(Collected data)

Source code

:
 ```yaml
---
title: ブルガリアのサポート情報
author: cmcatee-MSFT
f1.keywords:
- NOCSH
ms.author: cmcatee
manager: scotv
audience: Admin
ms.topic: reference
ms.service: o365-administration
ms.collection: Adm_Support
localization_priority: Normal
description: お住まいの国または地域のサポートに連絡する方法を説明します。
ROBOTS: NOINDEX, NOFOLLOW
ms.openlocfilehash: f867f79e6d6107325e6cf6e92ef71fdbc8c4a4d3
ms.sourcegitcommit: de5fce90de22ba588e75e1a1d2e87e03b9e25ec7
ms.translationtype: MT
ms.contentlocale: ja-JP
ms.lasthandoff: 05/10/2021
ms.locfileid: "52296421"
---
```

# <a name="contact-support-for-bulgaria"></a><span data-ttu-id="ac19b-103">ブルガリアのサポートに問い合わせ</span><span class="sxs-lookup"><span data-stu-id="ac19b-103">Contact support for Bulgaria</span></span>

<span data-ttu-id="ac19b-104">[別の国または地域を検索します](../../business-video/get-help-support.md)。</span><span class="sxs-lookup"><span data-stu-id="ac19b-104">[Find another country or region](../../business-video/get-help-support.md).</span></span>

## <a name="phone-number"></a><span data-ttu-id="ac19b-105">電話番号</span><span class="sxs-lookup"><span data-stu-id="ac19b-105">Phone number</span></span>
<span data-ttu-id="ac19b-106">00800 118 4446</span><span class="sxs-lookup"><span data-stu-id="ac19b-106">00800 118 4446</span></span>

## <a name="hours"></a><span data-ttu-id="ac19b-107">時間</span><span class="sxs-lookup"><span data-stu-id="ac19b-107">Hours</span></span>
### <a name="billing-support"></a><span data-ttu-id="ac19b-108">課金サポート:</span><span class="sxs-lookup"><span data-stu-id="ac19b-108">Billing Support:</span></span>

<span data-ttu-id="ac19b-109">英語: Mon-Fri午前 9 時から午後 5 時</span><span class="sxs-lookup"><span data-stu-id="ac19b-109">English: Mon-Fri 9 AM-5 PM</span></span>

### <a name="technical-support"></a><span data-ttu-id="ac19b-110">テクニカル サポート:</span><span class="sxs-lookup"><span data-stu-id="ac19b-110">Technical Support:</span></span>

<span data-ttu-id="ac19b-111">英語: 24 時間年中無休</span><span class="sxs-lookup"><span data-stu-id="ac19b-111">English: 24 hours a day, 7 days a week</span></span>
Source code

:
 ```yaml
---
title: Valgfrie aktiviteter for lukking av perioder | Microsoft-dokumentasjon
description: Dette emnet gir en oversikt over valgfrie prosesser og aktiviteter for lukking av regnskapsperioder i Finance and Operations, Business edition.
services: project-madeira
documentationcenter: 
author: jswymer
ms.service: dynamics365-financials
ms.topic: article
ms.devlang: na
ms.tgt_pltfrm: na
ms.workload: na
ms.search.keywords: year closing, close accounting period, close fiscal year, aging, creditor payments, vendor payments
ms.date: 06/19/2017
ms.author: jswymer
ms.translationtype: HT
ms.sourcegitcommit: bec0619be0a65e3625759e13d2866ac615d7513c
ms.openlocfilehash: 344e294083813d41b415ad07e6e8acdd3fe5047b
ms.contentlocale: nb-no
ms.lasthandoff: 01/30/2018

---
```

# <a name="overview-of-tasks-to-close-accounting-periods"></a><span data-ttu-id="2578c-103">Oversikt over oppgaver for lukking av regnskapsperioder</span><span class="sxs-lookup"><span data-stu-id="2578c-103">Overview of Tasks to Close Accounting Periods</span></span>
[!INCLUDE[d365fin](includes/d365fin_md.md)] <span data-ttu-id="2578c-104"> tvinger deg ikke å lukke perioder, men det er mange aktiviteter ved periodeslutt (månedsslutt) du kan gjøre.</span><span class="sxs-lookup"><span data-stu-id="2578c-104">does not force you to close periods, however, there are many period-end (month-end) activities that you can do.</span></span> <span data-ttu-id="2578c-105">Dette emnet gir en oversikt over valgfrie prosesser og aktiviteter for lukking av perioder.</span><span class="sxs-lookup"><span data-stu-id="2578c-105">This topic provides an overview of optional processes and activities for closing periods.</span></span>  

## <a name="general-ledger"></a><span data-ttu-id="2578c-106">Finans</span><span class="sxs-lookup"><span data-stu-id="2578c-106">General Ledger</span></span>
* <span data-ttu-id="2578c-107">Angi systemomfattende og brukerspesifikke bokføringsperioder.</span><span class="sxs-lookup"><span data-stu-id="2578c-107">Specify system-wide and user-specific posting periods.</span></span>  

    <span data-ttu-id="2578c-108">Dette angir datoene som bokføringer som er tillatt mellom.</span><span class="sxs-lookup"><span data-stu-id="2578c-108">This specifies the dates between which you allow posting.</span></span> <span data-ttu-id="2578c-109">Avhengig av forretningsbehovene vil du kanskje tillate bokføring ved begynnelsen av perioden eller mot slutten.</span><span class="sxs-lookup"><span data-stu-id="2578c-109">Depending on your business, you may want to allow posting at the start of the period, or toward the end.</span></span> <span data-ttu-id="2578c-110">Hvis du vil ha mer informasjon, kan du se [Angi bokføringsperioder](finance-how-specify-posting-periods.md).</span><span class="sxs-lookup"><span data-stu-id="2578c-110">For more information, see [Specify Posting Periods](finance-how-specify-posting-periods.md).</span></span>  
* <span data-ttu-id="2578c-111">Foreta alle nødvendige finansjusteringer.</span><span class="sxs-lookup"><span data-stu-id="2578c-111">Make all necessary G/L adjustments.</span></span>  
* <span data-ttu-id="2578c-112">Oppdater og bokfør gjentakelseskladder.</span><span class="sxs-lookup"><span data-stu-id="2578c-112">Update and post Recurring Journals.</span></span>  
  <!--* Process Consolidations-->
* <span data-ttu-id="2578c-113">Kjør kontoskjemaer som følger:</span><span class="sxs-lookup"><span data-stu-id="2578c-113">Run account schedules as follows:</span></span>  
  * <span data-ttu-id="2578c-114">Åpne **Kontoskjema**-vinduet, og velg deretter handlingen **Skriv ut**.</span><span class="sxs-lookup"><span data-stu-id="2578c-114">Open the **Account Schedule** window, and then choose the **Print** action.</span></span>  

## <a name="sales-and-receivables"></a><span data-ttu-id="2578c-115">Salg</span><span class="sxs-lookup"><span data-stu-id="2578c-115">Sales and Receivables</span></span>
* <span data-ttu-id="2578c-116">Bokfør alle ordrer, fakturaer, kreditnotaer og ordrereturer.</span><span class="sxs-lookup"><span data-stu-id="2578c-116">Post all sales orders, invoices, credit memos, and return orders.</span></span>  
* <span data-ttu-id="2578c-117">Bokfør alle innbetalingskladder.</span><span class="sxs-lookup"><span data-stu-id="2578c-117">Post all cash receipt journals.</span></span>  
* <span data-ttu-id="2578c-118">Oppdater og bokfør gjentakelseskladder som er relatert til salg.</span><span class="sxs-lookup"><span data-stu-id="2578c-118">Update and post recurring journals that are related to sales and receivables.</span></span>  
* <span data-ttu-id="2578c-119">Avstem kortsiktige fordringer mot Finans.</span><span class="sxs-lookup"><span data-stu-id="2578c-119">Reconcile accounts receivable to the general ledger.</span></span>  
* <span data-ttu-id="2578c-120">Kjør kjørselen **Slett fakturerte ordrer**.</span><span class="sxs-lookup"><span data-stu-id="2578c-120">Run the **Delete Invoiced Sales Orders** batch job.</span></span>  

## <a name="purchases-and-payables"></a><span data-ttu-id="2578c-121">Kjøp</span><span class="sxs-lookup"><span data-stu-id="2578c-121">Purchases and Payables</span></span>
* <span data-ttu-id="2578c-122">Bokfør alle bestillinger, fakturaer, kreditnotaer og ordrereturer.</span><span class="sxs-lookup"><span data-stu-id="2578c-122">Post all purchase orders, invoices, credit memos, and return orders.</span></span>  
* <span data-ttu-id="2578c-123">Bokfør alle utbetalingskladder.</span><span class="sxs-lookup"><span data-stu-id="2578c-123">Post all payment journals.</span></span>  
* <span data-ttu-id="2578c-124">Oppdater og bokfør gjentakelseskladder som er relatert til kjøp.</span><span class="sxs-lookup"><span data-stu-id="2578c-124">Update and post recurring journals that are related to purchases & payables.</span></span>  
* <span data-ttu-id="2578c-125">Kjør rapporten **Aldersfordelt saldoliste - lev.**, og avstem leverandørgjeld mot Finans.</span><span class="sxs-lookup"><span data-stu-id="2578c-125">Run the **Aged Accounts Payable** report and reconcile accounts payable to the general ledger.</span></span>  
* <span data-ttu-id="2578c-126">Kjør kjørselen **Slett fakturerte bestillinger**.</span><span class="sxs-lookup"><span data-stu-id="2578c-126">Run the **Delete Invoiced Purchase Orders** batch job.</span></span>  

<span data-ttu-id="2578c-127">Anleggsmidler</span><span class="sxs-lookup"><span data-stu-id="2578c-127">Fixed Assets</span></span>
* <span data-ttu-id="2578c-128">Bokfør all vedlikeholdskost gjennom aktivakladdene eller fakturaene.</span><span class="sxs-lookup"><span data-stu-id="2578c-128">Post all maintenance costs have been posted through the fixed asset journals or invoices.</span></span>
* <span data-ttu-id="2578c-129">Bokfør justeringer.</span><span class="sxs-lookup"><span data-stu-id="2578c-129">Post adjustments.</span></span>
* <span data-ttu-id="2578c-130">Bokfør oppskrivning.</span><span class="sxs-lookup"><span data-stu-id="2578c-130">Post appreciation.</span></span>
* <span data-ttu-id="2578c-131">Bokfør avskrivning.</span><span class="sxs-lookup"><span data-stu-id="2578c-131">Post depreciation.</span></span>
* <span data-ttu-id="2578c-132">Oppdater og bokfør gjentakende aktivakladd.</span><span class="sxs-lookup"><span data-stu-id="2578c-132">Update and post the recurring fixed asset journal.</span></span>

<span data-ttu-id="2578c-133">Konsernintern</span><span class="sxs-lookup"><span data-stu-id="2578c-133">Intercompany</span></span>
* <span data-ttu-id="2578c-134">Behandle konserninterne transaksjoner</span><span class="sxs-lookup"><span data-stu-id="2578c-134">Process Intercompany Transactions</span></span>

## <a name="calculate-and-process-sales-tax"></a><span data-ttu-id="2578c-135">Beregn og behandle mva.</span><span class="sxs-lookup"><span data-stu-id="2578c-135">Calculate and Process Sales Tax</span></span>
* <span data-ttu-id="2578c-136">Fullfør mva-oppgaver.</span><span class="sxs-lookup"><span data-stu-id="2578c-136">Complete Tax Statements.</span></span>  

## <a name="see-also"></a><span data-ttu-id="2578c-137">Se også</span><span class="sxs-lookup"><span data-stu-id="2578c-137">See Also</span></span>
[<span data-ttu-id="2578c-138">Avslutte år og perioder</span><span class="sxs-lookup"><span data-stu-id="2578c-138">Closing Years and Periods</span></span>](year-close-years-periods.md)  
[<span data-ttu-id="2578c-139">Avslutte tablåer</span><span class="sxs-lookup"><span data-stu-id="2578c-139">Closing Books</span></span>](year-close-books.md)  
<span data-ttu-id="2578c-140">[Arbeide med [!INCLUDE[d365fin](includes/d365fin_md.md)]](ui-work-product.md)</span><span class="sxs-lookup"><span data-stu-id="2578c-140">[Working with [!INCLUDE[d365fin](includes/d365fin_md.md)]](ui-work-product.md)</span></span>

YOUR GOAL
Find the word "cmcatee" in the data and copy out each line where it turns up.

EXERCISE RESPONSE
author: cmcatee-MSFT
ms.author: cmcatee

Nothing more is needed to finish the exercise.